Ce film est le résultat d’un projet innovant de cinéma collectif à distance.
Il s’inscrit dans cette période très particulière, de mars à mai 2020, désignée par le nom de premier confinement, où l’ensemble du pays est mis à l’arrêt en dehors des activités de première nécessité.
Il est réalisé par 5 cinéastes, répartis dans 5 régions différentes, de l’ouest à l’est, de la Bretagne aux Vosges – de la mer à la montagne, de la campagne à la ville – en passant par Paris.

Des instantanées de la vie confinée. Celle de tout le monde, ou presque, si l’on ne tient pas compte de la situation particulière des soignants – et des SDF.
Le film élabore par petites touches une sorte d’inventaire du vécu des français confinés, des moments forts de ces quelques 55 jours, des images marquantes, des impressions fugaces et des souffrances durables.

Ainsi nous regardons à la télé le Président de la République annoncer que le pays est en guerre ; nous jetons un œil sur les Champs Élysées ou une plage de Normandie vides ; nous applaudissons aux fenêtres des appartements les soignants tous les soirs à 20 heures, nous tentons de fabriquer des masques et nous prenons l’habitude d’en porter, et de respecter les gestes barrières ; nous utilisons la visioconférence pour prendre des nouvelles de notre famille et de nos amis ; nous essayons d’aider nos enfants dans la poursuite de leur scolarité, et ainsi de suite.

Mais en dehors de ces aspects contextuels – qui sont loin d’ailleurs d’être simplement anecdotiques – il faut voir cette Distanciation comme une réflexion sur le cinéma lui-même.

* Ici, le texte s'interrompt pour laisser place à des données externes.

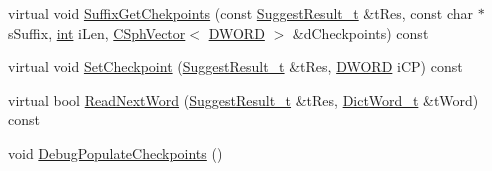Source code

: \begin{DoxyCompactItemize}
\item 
virtual void \hyperlink{classCWordlist_a38b80f7f41d3f7519e89d99bb547a734}{Suffix\-Get\-Chekpoints} (const \hyperlink{structSuggestResult__t}{Suggest\-Result\-\_\-t} \&t\-Res, const char $\ast$s\-Suffix, \hyperlink{sphinxexpr_8cpp_a4a26e8f9cb8b736e0c4cbf4d16de985e}{int} i\-Len, \hyperlink{classCSphVector}{C\-Sph\-Vector}$<$ \hyperlink{sphinxstd_8h_a798af1e30bc65f319c1a246cecf59e39}{D\-W\-O\-R\-D} $>$ \&d\-Checkpoints) const 
\item 
virtual void \hyperlink{classCWordlist_a2712a9b65d2def207f8fbcf451f6723c}{Set\-Checkpoint} (\hyperlink{structSuggestResult__t}{Suggest\-Result\-\_\-t} \&t\-Res, \hyperlink{sphinxstd_8h_a798af1e30bc65f319c1a246cecf59e39}{D\-W\-O\-R\-D} i\-C\-P) const 
\item 
virtual bool \hyperlink{classCWordlist_ada851fcce9f2e150ea48370ffa7f7e8f}{Read\-Next\-Word} (\hyperlink{structSuggestResult__t}{Suggest\-Result\-\_\-t} \&t\-Res, \hyperlink{structISphWordlistSuggest_1_1DictWord__t}{Dict\-Word\-\_\-t} \&t\-Word) const 
\item 
void \hyperlink{classCWordlist_a5ed392944f37ab2c1acd0ab82b447289}{Debug\-Populate\-Checkpoints} ()
\end{DoxyCompactItemize}
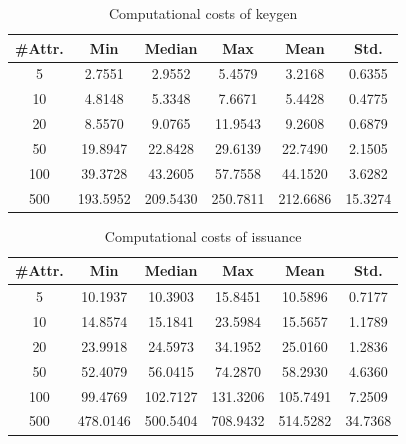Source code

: \documentclass[9pt,conference]{IEEEtran}
\begin{document}
\begin{table}
\centering
\caption{Computational costs of keygen}
\label{keygen}
\begin{tabular}{cccccc}
\textbf{\#Attr.} & \textbf{Min} & \textbf{Median} & \textbf{Max} & \textbf{Mean} & \textbf{Std.} \\ \hline
5                &   2.7551           & 2.9552                &   5.4579           &   3.2168            & 0.6355              \\
10               & 4.8148             &  5.3348               & 7.6671             &  5.4428             & 0.4775              \\
20               & 8.5570             &  9.0765               & 11.9543             & 9.2608              & 0.6879              \\
50               & 19.8947             & 22.8428                & 29.6139             & 22.7490              &  2.1505             \\
100              &  39.3728            & 43.2605                & 57.7558             &  44.1520             &  3.6282             \\
500              &193.5952              & 209.5430                &250.7811              &212.6686               & 15.3274             
\end{tabular}
\end{table}

\begin{table}
\centering
\caption{Computational costs of issuance}
\label{issuance}
\begin{tabular}{cccccc}
\textbf{\#Attr.} & \textbf{Min} & \textbf{Median} & \textbf{Max} & \textbf{Mean} & \textbf{Std.} \\ \hline
5                & 10.1937             & 10.3903                &  15.8451            & 10.5896              & 0.7177              \\
10               & 14.8574             & 15.1841                & 23.5984             & 15.5657              &  1.1789             \\
20               & 23.9918             & 24.5973                & 34.1952             & 25.0160              &  1.2836             \\
50               & 52.4079             &  56.0415               &74.2870              &  58.2930             &  4.6360             \\
100              & 99.4769             & 102.7127                &131.3206              &  105.7491             &  7.2509             \\
500              & 478.0146             & 500.5404                & 708.9432             & 514.5282              & 34.7368             
\end{tabular}
\end{table}
\end{document}
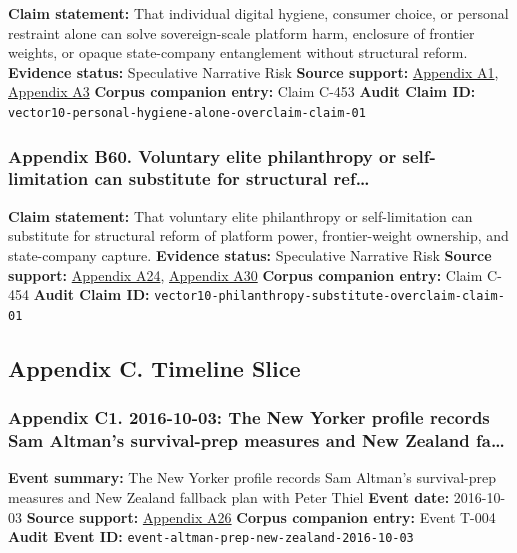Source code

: \documentclass[
  american,
  11pt,
  letterpaper,
]{article}
\begin{document}
\textbf{Claim statement:} That individual digital hygiene, consumer
choice, or personal restraint alone can solve sovereign-scale platform
harm, enclosure of frontier weights, or opaque state-company
entanglement without structural reform. \textbf{Evidence status:}
Speculative Narrative Risk \textbf{Source support:}
\hyperref[appendix-a1-artificial-intelligence-and-the-future-of-teaching-and-learning-insights-and-recommendations]{Appendix
A1},
\hyperref[appendix-a3-interactions-between-artificial-intelligence-and-digital-public-infrastructure-concepts-benefits-and-challenges]{Appendix
A3} \textbf{Corpus companion entry:} Claim C-453 \textbf{Audit Claim
ID:} \texttt{vector10-personal-hygiene-alone-overclaim-claim-01}

\subsubsection{Appendix B60. Voluntary elite philanthropy or
self-limitation can substitute for structural
ref\ldots{}}\label{appendix-b60-voluntary-elite-philanthropy-or-self-limitation-can-substitute-for-structural-ref}

\textbf{Claim statement:} That voluntary elite philanthropy or
self-limitation can substitute for structural reform of platform power,
frontier-weight ownership, and state-company capture. \textbf{Evidence
status:} Speculative Narrative Risk \textbf{Source support:}
\hyperref[appendix-a24-the-adolescence-of-technology]{Appendix A24},
\hyperref[appendix-a30-encyclical-letter-of-his-holiness-leo-xiv-magnifica-humanitas]{Appendix
A30} \textbf{Corpus companion entry:} Claim C-454 \textbf{Audit Claim
ID:} \texttt{vector10-philanthropy-substitute-overclaim-claim-01}

\subsection{Appendix C. Timeline
Slice}\label{appendix-c.-timeline-slice}

\subsubsection{Appendix C1. 2016-10-03: The New Yorker profile records
Sam Altman's survival-prep measures and New Zealand
fa\ldots{}}\label{appendix-c1-2016-10-03-the-new-yorker-profile-records-sam-altman-s-survival-prep-measures-and-new-zealand-fallback-plan-with-peter-thiel}

\textbf{Event summary:} The New Yorker profile records Sam Altman's
survival-prep measures and New Zealand fallback plan with Peter Thiel
\textbf{Event date:} 2016-10-03 \textbf{Source support:}
\hyperref[appendix-a26-sam-altman-s-manifest-destiny]{Appendix A26}
\textbf{Corpus companion entry:} Event T-004 \textbf{Audit Event ID:}
\texttt{event-altman-prep-new-zealand-2016-10-03}
\end{document}

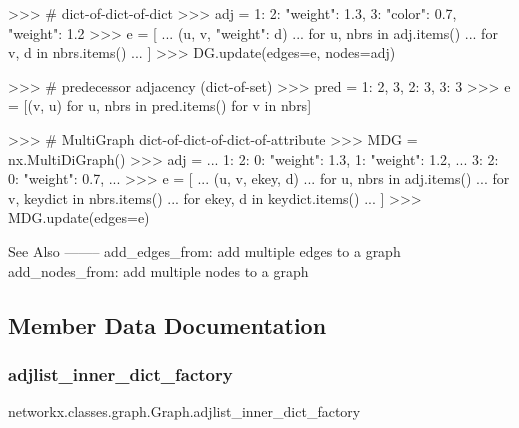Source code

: \begin{DoxyVerb}
>>> # dict-of-dict-of-dict
>>> adj = {1: {2: {"weight": 1.3}, 3: {"color": 0.7, "weight": 1.2}}}
>>> e = [
...     (u, v, {"weight": d})
...     for u, nbrs in adj.items()
...     for v, d in nbrs.items()
... ]
>>> DG.update(edges=e, nodes=adj)

>>> # predecessor adjacency (dict-of-set)
>>> pred = {1: {2, 3}, 2: {3}, 3: {3}}
>>> e = [(v, u) for u, nbrs in pred.items() for v in nbrs]

>>> # MultiGraph dict-of-dict-of-dict-of-attribute
>>> MDG = nx.MultiDiGraph()
>>> adj = {
...     1: {2: {0: {"weight": 1.3}, 1: {"weight": 1.2}}},
...     3: {2: {0: {"weight": 0.7}}},
... }
>>> e = [
...     (u, v, ekey, d)
...     for u, nbrs in adj.items()
...     for v, keydict in nbrs.items()
...     for ekey, d in keydict.items()
... ]
>>> MDG.update(edges=e)

See Also
--------
add_edges_from: add multiple edges to a graph
add_nodes_from: add multiple nodes to a graph
\end{DoxyVerb}
 

\subsection{Member Data Documentation}
\mbox{\label{classnetworkx_1_1classes_1_1graph_1_1Graph_ab593ab5fd9a3ba30a183ea504ad00e15}} 
\subsubsection{\texorpdfstring{adjlist\+\_\+inner\+\_\+dict\+\_\+factory}{adjlist\_inner\_dict\_factory}}
{\footnotesize\ttfamily networkx.\+classes.\+graph.\+Graph.\+adjlist\+\_\+inner\+\_\+dict\+\_\+factory\hspace{0.3cm}{\ttfamily [static]}}

\mbox{\label{classnetworkx_1_1classes_1_1graph_1_1Graph_a2dc3fe24b55b16360fd12b9a4a076909}} 
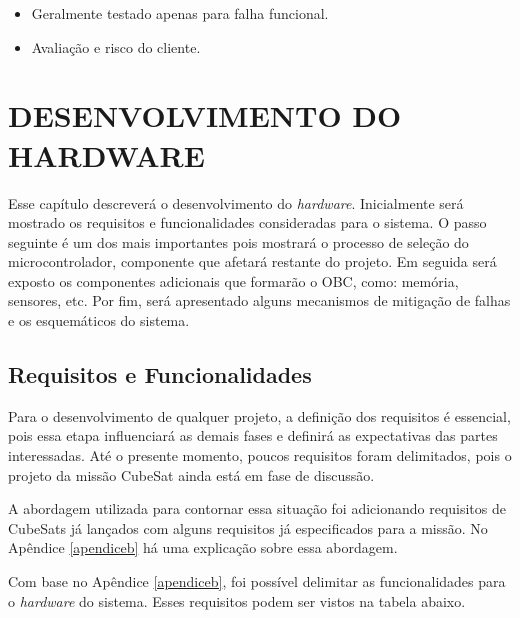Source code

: \begin{itemize}
\begin{itemize}
	\item Geralmente testado apenas para falha funcional.
    \item Avaliação e risco do cliente.

	\end{itemize}
\end{itemize}


\chapter[DESENVOLVIMENTO DO HARDWARE]{DESENVOLVIMENTO DO HARDWARE}
\label{secaoHardware}
Esse capítulo descreverá o desenvolvimento do \textit{hardware}. Inicialmente será mostrado os requisitos e funcionalidades consideradas para o sistema. O passo seguinte é um dos mais importantes pois mostrará o processo de seleção do microcontrolador, componente que afetará restante do projeto. Em seguida será exposto os componentes adicionais que formarão o OBC, como: memória, sensores, etc. Por fim, será apresentado alguns mecanismos de mitigação de falhas e os esquemáticos do sistema.



\section{Requisitos e Funcionalidades}
\label{seção1_1}
Para o desenvolvimento de qualquer projeto, a definição dos requisitos é essencial, pois essa etapa influenciará as demais fases e definirá as expectativas das partes interessadas. Até o presente momento, poucos requisitos foram delimitados, pois o projeto da missão CubeSat ainda está em fase de discussão. 

A abordagem utilizada para contornar essa situação foi adicionando requisitos de CubeSats já lançados com alguns requisitos já especificados para a missão. No Apêndice \ref{apendiceb} há uma explicação sobre essa abordagem. 

Com base no Apêndice \ref{apendiceb}, foi possível delimitar as funcionalidades para o \textit{hardware} do sistema. Esses requisitos podem ser vistos na tabela abaixo.

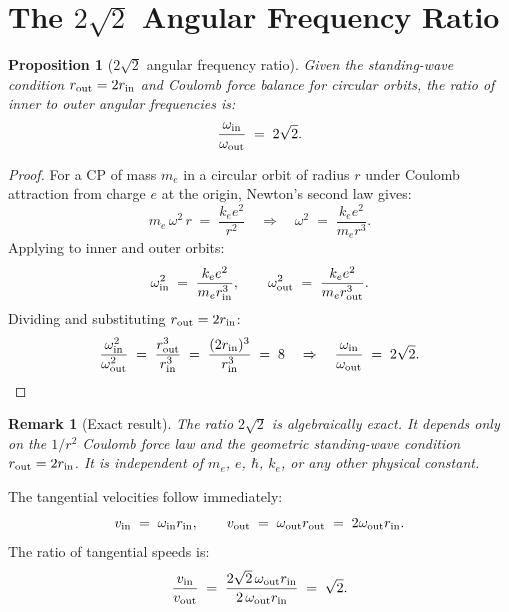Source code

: \documentclass[12pt]{article}
\newtheorem{proposition}[theorem]{Proposition}
\newtheorem{remark}[theorem]{Remark}
\newcommand{\rin}{r_{\rm in}}
\newcommand{\rout}{r_{\rm out}}
\newcommand{\oin}{\omega_{\rm in}}
\newcommand{\oout}{\omega_{\rm out}}
\begin{document}
\section{The $2\sqrt{2}$ Angular Frequency Ratio}
\label{sec:ratio}

\begin{proposition}[$2\sqrt{2}$ angular frequency ratio]
\label{prop:ratio}
Given the standing-wave condition $\rout = 2\rin$ and Coulomb force
balance for circular orbits, the ratio of inner to outer angular
frequencies is:
\begin{equation}
  \frac{\oin}{\oout} \;=\; 2\sqrt{2}.
  \label{eq:ratio}
\end{equation}
\end{proposition}

\begin{proof}
For a CP of mass $m_e$ in a circular orbit of radius $r$ under
Coulomb attraction from charge $e$ at the origin, Newton's second law
gives:
\begin{equation}
  m_e\,\omega^2\,r \;=\; \frac{k_e e^2}{r^2}
  \quad\Rightarrow\quad
  \omega^2 \;=\; \frac{k_e e^2}{m_e r^3}.
  \label{eq:force_balance}
\end{equation}
Applying to inner and outer orbits:
\begin{equation}
  \oin^2 \;=\; \frac{k_e e^2}{m_e \rin^3}, \qquad
  \oout^2 \;=\; \frac{k_e e^2}{m_e \rout^3}.
  \label{eq:both_omegas}
\end{equation}
Dividing and substituting $\rout = 2\rin$:
\begin{equation}
  \frac{\oin^2}{\oout^2}
  \;=\; \frac{\rout^3}{\rin^3}
  \;=\; \frac{(2\rin)^3}{\rin^3}
  \;=\; 8
  \quad\Rightarrow\quad
  \frac{\oin}{\oout} \;=\; 2\sqrt{2}.
  \label{eq:ratio_proof}
\end{equation}
\end{proof}

\begin{remark}[Exact result]
The ratio $2\sqrt{2}$ is algebraically exact.  It depends only on
the $1/r^2$ Coulomb force law and the geometric standing-wave
condition $\rout = 2\rin$.  It is independent of $m_e$, $e$, $\hbar$,
$k_e$, or any other physical constant.
\end{remark}

The tangential velocities follow immediately:
\begin{equation}
  v_{\rm in} \;=\; \oin\rin, \qquad
  v_{\rm out} \;=\; \oout\rout \;=\; 2\oout\rin.
  \label{eq:velocities}
\end{equation}
The ratio of tangential speeds is:
\begin{equation}
  \frac{v_{\rm in}}{v_{\rm out}}
  \;=\; \frac{2\sqrt{2}\,\oout\rin}{2\,\oout\rin}
  \;=\; \sqrt{2}.
  \label{eq:v_ratio}
\end{equation}
\end{document}
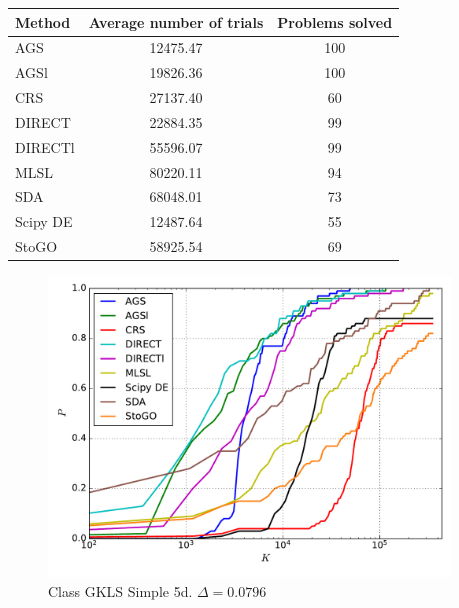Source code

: \documentclass[a4paper]{article}
\begin{document}
\begin{tabular}{lcc}
\hline
 Method   &  Average number of trials  &  Problems solved  \\
\hline
 AGS      &          12475.47          &        100        \\
 AGSl     &          19826.36          &        100        \\
 CRS      &          27137.40          &        60         \\
 DIRECT   &          22884.35          &        99         \\
 DIRECTl  &          55596.07          &        99         \\
 MLSL     &          80220.11          &        94         \\
 SDA      &          68048.01          &        73         \\
 Scipy DE &          12487.64          &        55         \\
 StoGO    &          58925.54          &        69         \\
\hline
\end{tabular}
\begin{figure}[H]
  \center
  \includegraphics[width=0.95\textwidth]{../experiments/gklss5d_serg/cmc.pdf}
  \caption{Class GKLS Simple 5d. $\Delta=0.0796$}

\end{figure}
\end{document}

Pourquoi continuer à filmer lorsque la vie sociale et professionnelle s’arrête brusquement ? Et s’il est facile de faire des images, comment leur donner une dimension sociale, au-delà du narcissisme inévitable de qui se regarde dans la glace de sa salle de bain.

Le film se déroule sans accroc, sans soubresaut, passant sans transition ni ponctuation d’un lieu à l’autre, d’une famille à une autre famille, d’une intimité à une autre intimité – ce qui permet de ne pas rester confiné dans le particulier. Mais surtout on peut y ressentir cette légèreté de l’être qui renvoie dos à dos les pessimistes (nous n’en sortirons pas) et les optimistes (la vie reprendra ses droits).

Un film témoignage donc, qu’il faudra voir et revoir tout au long des années futures. Pour ne pas oublier que rester éloigné d’autrui d’au moins un mètre est une exigence qui ne peut conduire qu’à la folie.